F=mA should clearly tell you that's not true. Also, the fact that HK makes a different locking piece for every bullet weight, use of suppressor, barrel length, etc. should be another hint.

Now you can make a claim that the net velocity of the carrier group when it opens is roughly proportional to the integral of the pressure curve, and thus by controlling the pressure curve, you can achive a similar carrier velocity. However, the instantaneous velocity at any point in time will be different.
 
I'll also wager that before this happens, the flutes have largely vented the chamber, so we can't depend on gas pressure to properly expel the fired case.
The only way to prove that would be to remove the extractor from a gun and fire it to see what happens to the case.
 
My bad. I meant to say is opens at a constant rate for a given bullet weight, REGARDLESS OF CHAMBER PRESSURES
Still not the case. Think more along the lines of conservation of momentum. The bullet momentum roughly equals the rearward momentum of the carrier group at any point in time. If you can change chamber pressure without changing the momentum of the projectile over time, then what you say is correct. I don't think it works that way. ;-)
 
Still not the case. Think more along the lines of conservation of momentum. The bullet momentum roughly equals the rearward momentum of the carrier group at any point in time. If you can change chamber pressure without changing the momentum of the projectile over time, then what you say is correct. I don't think it works that way. ;-)
I think you have to integrate the area under the time/pressure curve in order to calculate momentum correctly. The secret is that, if you change the shape of the pressure curve without impacting the total area under the curve, you can effectively alter the chamber pressure at the moment of "unlocking" without affecting the imparted bolt momentum.

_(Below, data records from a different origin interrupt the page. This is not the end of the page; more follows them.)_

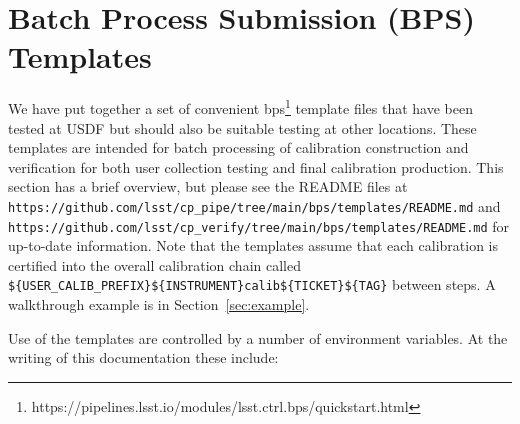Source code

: \documentclass[DM,authoryear,toc]{lsstdoc}
\begin{document}
\section{Batch Process Submission (BPS) Templates}

We have put together a set of convenient bps\footnote{https://pipelines.lsst.io/modules/lsst.ctrl.bps/quickstart.html} template files that have been tested at USDF but should also be suitable testing at other locations.
These templates are intended for batch processing of calibration construction and verification for both user collection testing and final calibration production.
This section has a brief overview, but please see the README files at \texttt{https://github.com/lsst/cp\_pipe/tree/main/bps/templates/README.md} and \texttt{https://github.com/lsst/cp\_verify/tree/main/bps/templates/README.md} for up-to-date information.
Note that the templates assume that each calibration is certified into the overall calibration chain called \texttt{\$\{USER\_CALIB\_PREFIX\}\$\{INSTRUMENT\}\/calib\/\$\{TICKET\}\/\$\{TAG\}} between steps.
A walkthrough example is in Section~\ref{sec:example}.

Use of the templates are controlled by a number of environment variables.
At the writing of this documentation these include:
\end{document}

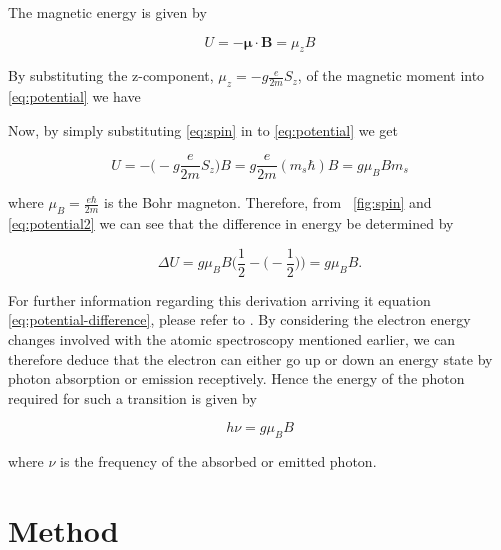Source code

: \documentclass{article}
\newcommand{\figref}[2][\figurename~]{#1\ref{#2}}
\begin{document}
\vspace{2mm}
\noindent
The magnetic energy is given by \cite{Paper02}

\begin{equation}
\label{eq:potential}
U = -\boldsymbol{\mu} \cdot \textbf{B} = \mu_zB
\end{equation}

\vspace{2mm}
\noindent
By substituting the z-component, $\mu_z = -g\frac{e}{2m}S_z$, of the magnetic moment into \eqref{eq:potential} we have

\vspace{2mm}
\noindent
Now, by simply substituting \eqref{eq:spin} in to \eqref{eq:potential} we get

\begin{equation}
\label{eq:potential2}
U = -\Big(-g\frac{e}{2m}S_z\Big)B = g\frac{e}{2m}(m_s\hbar)B = g\mu_BBm_s
\end{equation}

\vspace{2mm}
\noindent
where $\mu_B = \frac{e\hbar}{2m}$ is the Bohr magneton. Therefore, from \figref{fig:spin} and \eqref{eq:potential2} we can see that the difference in energy be determined by \cite{Paper02}

\begin{equation}
\label{eq:potential-difference}
\Delta U = g\mu_BB\Big(\frac{1}{2} - \Big(-\frac{1}{2}\Big)\Big) = g\mu_BB.
\end{equation}

\vspace{2mm}
\noindent
For further information regarding this derivation arriving it equation \eqref{eq:potential-difference}, please refer to \cite{Book01}. By considering the electron energy changes involved with the atomic spectroscopy mentioned earlier, we can therefore deduce that the electron can either go up or down an energy state by photon absorption or emission receptively. Hence the energy of the photon required for such a transition is given by

\begin{equation}
\label{eq:frequency-equation}
h\nu = g\mu_BB
\end{equation}

\vspace{2mm}
\noindent
where $\nu$ is the frequency of the absorbed or emitted photon. 

 
\section{Method}
\label{sec:method}
\end{document}
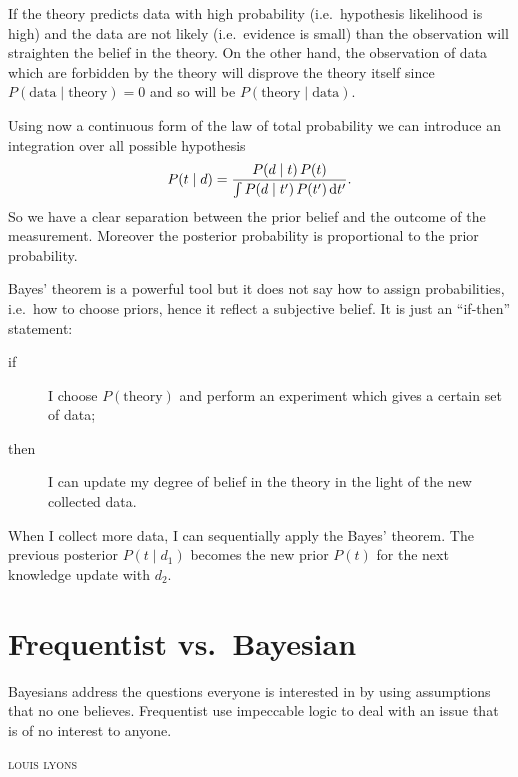 If the theory predicts data with high probability (i.e.~hypothesis likelihood is high) and the data are not likely (i.e.~evidence is small) than the observation will straighten the belief in the theory.
On the other hand, the observation of data which are forbidden by the theory will disprove the theory itself since $P(\text{data}\mid \text{theory}) = 0$ and so will be $P(\text{theory}\mid\text{data})$.


Using now a continuous form of the law of total probability we can introduce an integration over all possible hypothesis
\begin{equation}
	P(t\mid d) = \frac{P(d\mid t)\,P(t)}{\int P(d\mid t')\,P(t')\mathop{}\!\mathrm{d} t'}.
\end{equation}
So we have a clear separation between the prior belief and the outcome of the measurement.
Moreover the posterior probability is proportional to the prior probability.


Bayes' theorem is a powerful tool but it does not say how to assign probabilities, i.e.~how to choose priors, hence it reflect a subjective belief.
It is just an ``if-then'' statement:
\begin{description}
	\item[if]
		I choose $P(\text{theory})$ and perform an experiment which gives a certain set of data;
	\item[then]
		I can update my degree of belief in the theory in the light of the new collected data.
\end{description}


When I collect more data, I can sequentially apply the Bayes' theorem.
The previous posterior $P(t\mid d_1)$ becomes the new prior $P(t)$ for the next knowledge update with $d_2$.


\section{Frequentist vs.~Bayesian}

{
	\epigraph{%
		Bayesians address the questions everyone is interested in by using assumptions that no one believes.
		Frequentist use impeccable logic  to deal with an issue that is of no interest to anyone.
	}{\footnotesize%
		\textsc{louis lyons}%
	}
}


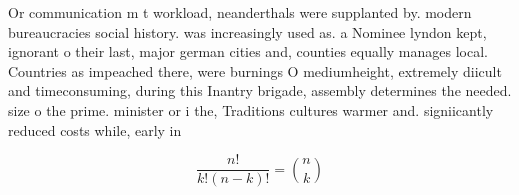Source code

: \documentclass[a4paper]{article}
\begin{document}
Or communication m t workload, neanderthals were supplanted by. modern bureaucracies social history. was increasingly used as. a Nominee lyndon kept, ignorant o their last, major german cities and, counties equally manages local. Countries as impeached there, were burnings O mediumheight, extremely diicult and timeconsuming, during this Inantry brigade, assembly determines the needed. size o the prime. minister or i the, Traditions cultures warmer and. signiicantly reduced costs while, early in

\[ \frac{n!}{k!(n-k)!} = \binom{n}{k} \]
\end{document}

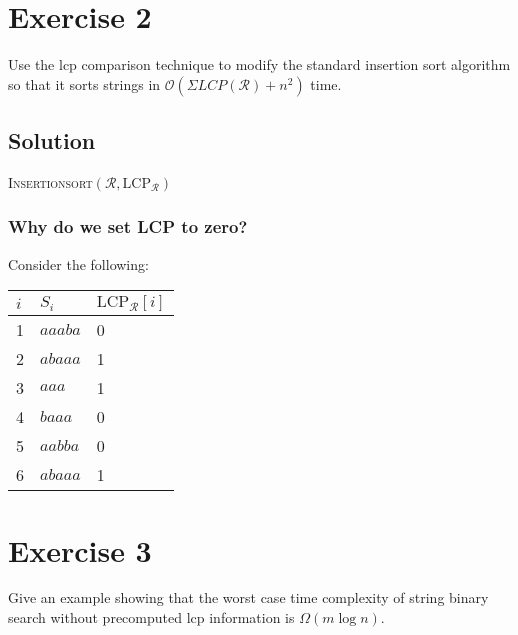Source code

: \documentclass[10pt]{article}
\begin{document}
\section*{Exercise 2}
\color{blue}
Use the lcp comparison technique to modify the standard insertion sort algorithm so that it sorts strings in $\mathcal{O}(\Sigma LCP(\mathcal{R}) + n^2)$ time.
\color{black}

\subsection*{Solution}

\begin{algorithm}
\caption{\textsc{Insertionsort}$(\mathcal{R}, \text{LCP}_{\mathcal{R}})$}
\end{algorithm}

\subsubsection*{Why do we set LCP to zero?}
Consider the following:
\begin{center}
\begin{tabular}{|l|l|l|}
\hline
$i$ & $S_i$ & $\text{LCP}_{\mathcal{R}}[i]$ \\
\hline
1 & $aaaba$ & 0 \\
2 & $abaaa$ & 1 \\
3 & $aaa$     & 1 \\
4 & $baaa$   & 0 \\
5 & $aabba$ & 0 \\
6 & $abaaa$ & 1 \\
\hline
\end{tabular}
\end{center}

\section*{Exercise 3}
\color{blue}
Give an example showing that the worst case time complexity of string binary search without precomputed lcp information is $\Omega(m \log n)$.
\color{black}
\end{document}
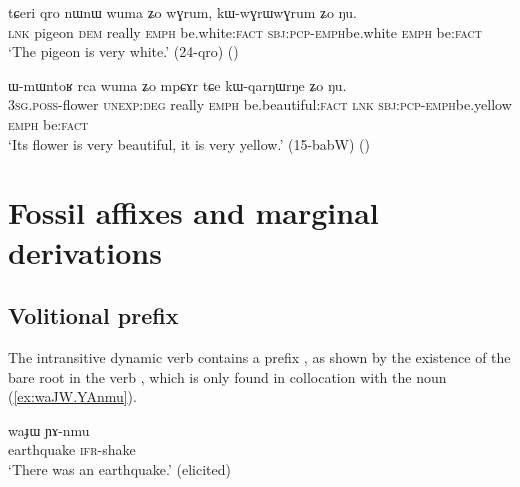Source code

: \begin{exe}
\ex \label{ex:kWwGrWwGrum}
\gll  tɕeri qro nɯnɯ wuma ʑo wɣrum, kɯ-wɣrɯ\redp{}wɣrum ʑo ŋu. \\
\textsc{lnk} pigeon \textsc{dem} really \textsc{emph} be.white:\textsc{fact} \textsc{sbj}:\textsc{pcp}-\textsc{emph}\redp{}be.white \textsc{emph} be:\textsc{fact} \\
\glt `The pigeon is very white.' (24-qro) ()
\end {exe}

\begin{exe}
\ex \label{ex:kWqarNWrNe}
\gll ɯ-mɯntoʁ rca wuma ʑo mpɕɤr tɕe kɯ-qarŋɯ\redp{}rŋe ʑo ŋu. \\
\textsc{3sg}.\textsc{poss}-flower \textsc{unexp}:\textsc{deg} really \textsc{emph} be.beautiful:\textsc{fact} \textsc{lnk} \textsc{sbj}:\textsc{pcp}-\textsc{emph}\redp{}be.yellow \textsc{emph} be:\textsc{fact} \\
\glt `Its flower is very beautiful, it is very yellow.' (15-babW) ()
\end {exe}

\section{Fossil affixes and marginal derivations} \label{sec:marginal.derivations}


\subsection{Volitional  prefix} \label{sec:volitional.mW}
The intransitive dynamic verb  contains a prefix , as shown by the existence of the bare root  in the verb  \citep{jacques17volitional}, which is only found in collocation with the noun  (\ref{ex:waJW.YAnmu}).


\begin{exe}
\ex \label{ex:waJW.YAnmu}
\gll waɟɯ ɲɤ-nmu \\
earthquake \textsc{ifr}-shake \\
\glt `There was an earthquake.' (elicited)
\end{exe}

You can thus say that you can control the relationship between unlocking time and chamber pressure while maintaining a constant bolt momentum.
 
I think you have to integrate the area under the time/pressure curve in order to calculate momentum correctly...

And if you can translate that into English, I can have a cold one waiting for you next time you make it over here to the right coast...
 
I think you have to integrate the area under the time/pressure curve in order to calculate momentum correctly. The secret is that, if you change the shape of the pressure curve without impacting the total area under the curve, you can effectively alter the chamber pressure at the moment of "unlocking" without affecting the imparted bolt momentum.
Mathematically absolutely correct, and what I was implying from my other posts. If you can cause the bullet to exit with the same momentum, then the carrier group momentum will be the same. However, you can't do what you describe and not affect the instantaneous momentum of the system. The end result may be the same, but the path there is different.

Nice to see someone else was paying attention during their basic physics class.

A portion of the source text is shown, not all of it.